Activity.
Examine the records and identify each line that includes the string "another". Copy those lines.
---
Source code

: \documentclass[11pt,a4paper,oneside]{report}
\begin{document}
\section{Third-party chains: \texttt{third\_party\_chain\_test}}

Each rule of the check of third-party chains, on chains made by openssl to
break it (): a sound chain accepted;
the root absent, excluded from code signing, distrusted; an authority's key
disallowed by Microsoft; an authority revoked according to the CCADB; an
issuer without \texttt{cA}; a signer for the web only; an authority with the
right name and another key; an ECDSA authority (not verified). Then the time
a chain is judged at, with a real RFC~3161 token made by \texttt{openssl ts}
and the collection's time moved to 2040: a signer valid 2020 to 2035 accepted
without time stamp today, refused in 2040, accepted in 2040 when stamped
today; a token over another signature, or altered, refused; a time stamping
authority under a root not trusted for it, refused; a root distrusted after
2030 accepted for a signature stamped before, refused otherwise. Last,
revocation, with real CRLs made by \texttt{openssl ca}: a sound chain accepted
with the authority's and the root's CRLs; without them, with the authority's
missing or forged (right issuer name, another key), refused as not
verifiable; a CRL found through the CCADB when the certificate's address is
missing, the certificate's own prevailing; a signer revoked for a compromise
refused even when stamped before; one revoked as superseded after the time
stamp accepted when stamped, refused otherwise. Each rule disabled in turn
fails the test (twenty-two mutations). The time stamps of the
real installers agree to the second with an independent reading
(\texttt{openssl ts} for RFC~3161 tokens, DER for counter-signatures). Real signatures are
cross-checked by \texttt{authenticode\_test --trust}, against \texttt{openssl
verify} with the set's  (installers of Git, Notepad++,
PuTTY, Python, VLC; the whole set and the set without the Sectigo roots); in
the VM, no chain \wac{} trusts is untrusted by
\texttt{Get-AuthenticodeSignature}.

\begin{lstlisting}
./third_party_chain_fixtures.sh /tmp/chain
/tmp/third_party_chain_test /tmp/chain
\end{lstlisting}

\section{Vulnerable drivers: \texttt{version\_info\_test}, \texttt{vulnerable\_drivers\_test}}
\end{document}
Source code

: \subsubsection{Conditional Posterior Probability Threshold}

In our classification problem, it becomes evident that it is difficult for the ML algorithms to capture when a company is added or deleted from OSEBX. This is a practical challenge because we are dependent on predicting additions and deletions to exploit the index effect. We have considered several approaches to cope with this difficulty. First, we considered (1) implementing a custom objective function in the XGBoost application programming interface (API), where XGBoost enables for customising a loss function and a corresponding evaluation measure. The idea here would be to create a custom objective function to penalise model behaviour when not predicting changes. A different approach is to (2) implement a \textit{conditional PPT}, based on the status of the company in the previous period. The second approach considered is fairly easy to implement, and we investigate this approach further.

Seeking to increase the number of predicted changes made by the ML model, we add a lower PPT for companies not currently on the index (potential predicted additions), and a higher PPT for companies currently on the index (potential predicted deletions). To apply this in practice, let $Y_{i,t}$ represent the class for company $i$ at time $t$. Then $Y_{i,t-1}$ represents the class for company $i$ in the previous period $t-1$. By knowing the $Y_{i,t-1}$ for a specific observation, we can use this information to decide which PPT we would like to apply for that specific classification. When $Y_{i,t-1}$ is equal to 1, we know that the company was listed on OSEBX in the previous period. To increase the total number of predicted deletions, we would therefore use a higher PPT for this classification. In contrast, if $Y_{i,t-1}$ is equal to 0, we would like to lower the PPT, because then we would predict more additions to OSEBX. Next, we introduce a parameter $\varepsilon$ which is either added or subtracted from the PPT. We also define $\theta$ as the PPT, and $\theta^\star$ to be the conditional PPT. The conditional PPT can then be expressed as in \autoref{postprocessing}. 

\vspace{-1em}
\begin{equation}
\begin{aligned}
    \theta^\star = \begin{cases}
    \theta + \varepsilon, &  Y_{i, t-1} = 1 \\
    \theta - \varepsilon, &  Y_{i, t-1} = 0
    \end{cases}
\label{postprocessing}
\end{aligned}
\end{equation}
---
Exercise response.
right name and another key; an ECDSA authority (not verified). Then the time
today; a token over another signature, or altered, refused; a time stamping
missing or forged (right issuer name, another key), refused as not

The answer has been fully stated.